GIVEN RECORDS Block Start

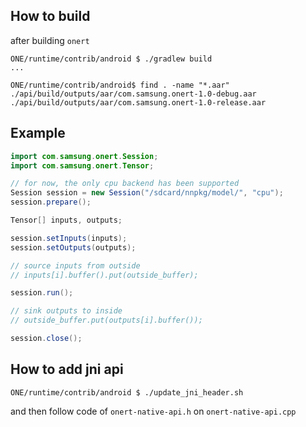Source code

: ## How to build

after building `onert`
```
ONE/runtime/contrib/android $ ./gradlew build
...

ONE/runtime/contrib/android$ find . -name "*.aar"
./api/build/outputs/aar/com.samsung.onert-1.0-debug.aar
./api/build/outputs/aar/com.samsung.onert-1.0-release.aar
```

## Example

``` java
import com.samsung.onert.Session;
import com.samsung.onert.Tensor;

// for now, the only cpu backend has been supported
Session session = new Session("/sdcard/nnpkg/model/", "cpu");
session.prepare();

Tensor[] inputs, outputs;

session.setInputs(inputs);
session.setOutputs(outputs);

// source inputs from outside
// inputs[i].buffer().put(outside_buffer);

session.run();

// sink outputs to inside
// outside_buffer.put(outputs[i].buffer());

session.close();
```

## How to add jni api
```
ONE/runtime/contrib/android $ ./update_jni_header.sh
```

and then follow code of `onert-native-api.h` on `onert-native-api.cpp`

GIVEN RECORDS Block End

§ **ASSIGNMENT**: Pictures are to be left out; all else in the entries above is to be quoted exactly.

§ **EXERCISE OUTPUT**:
Source code

: ## How to build

after building `onert`
```
ONE/runtime/contrib/android $ ./gradlew build
...

ONE/runtime/contrib/android$ find . -name "*.aar"
./api/build/outputs/aar/com.samsung.onert-1.0-debug.aar
./api/build/outputs/aar/com.samsung.onert-1.0-release.aar
```

## Example

``` java
import com.samsung.onert.Session;
import com.samsung.onert.Tensor;

// for now, the only cpu backend has been supported
Session session = new Session("/sdcard/nnpkg/model/", "cpu");
session.prepare();

Tensor[] inputs, outputs;

session.setInputs(inputs);
session.setOutputs(outputs);

// source inputs from outside
// inputs[i].buffer().put(outside_buffer);

session.run();

// sink outputs to inside
// outside_buffer.put(outputs[i].buffer());

session.close();
```

## How to add jni api
```
ONE/runtime/contrib/android $ ./update_jni_header.sh
```

and then follow code of `onert-native-api.h` on `onert-native-api.cpp`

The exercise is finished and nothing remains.